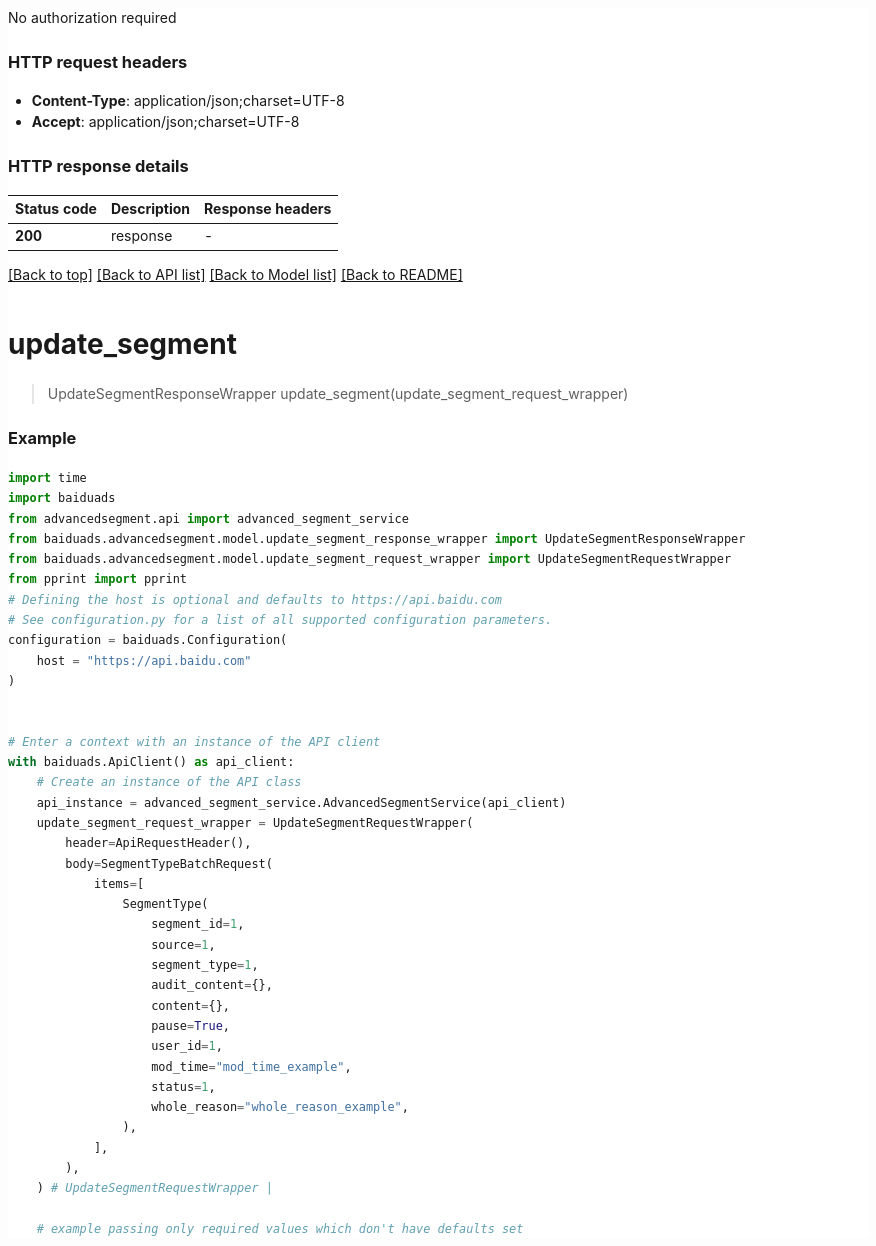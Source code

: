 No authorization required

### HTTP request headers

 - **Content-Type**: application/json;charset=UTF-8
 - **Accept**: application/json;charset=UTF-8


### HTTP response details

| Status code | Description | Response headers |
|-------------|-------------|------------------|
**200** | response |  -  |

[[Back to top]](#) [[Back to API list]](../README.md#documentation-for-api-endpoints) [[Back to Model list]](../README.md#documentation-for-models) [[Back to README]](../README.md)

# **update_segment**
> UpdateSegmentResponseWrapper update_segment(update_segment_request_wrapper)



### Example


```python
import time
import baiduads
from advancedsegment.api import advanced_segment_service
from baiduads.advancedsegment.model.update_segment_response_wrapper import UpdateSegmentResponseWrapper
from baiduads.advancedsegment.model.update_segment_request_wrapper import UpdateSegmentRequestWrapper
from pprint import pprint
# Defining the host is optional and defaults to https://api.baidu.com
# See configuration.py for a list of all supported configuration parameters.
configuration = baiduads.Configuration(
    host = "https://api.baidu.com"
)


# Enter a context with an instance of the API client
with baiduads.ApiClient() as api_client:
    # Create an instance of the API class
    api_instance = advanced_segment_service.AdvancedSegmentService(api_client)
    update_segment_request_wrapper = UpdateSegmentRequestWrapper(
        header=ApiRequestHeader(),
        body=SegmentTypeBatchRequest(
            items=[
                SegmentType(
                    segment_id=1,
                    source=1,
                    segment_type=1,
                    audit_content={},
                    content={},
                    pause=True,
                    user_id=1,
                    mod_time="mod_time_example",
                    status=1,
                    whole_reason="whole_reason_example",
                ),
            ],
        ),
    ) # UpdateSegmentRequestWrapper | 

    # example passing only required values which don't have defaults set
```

- - -

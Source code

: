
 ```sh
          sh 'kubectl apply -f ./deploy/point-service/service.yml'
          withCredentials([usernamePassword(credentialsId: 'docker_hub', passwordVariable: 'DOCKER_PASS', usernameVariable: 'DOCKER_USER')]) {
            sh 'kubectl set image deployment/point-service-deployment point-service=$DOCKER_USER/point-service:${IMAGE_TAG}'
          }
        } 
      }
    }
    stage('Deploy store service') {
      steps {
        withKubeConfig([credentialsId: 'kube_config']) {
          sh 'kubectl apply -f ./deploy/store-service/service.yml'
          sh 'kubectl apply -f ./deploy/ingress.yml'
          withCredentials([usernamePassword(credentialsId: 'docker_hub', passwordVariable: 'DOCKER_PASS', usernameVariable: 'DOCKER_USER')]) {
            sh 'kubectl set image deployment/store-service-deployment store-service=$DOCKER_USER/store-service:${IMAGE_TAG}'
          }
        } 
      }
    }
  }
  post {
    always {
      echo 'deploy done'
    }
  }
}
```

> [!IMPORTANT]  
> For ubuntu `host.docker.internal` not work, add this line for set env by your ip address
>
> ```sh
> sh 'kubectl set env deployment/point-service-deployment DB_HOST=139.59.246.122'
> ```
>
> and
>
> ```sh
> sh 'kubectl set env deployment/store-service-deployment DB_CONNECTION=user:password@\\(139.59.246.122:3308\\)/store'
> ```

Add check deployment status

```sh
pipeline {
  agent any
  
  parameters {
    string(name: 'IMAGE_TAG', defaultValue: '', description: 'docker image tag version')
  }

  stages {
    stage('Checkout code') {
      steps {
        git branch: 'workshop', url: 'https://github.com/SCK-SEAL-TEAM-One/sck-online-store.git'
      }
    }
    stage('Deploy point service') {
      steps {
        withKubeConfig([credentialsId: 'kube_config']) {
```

- - -

Exercise directions:
Scan the material above for the string "headers", returning each line that contains it.

Answer area:
### HTTP request headers
| Status code | Description | Response headers |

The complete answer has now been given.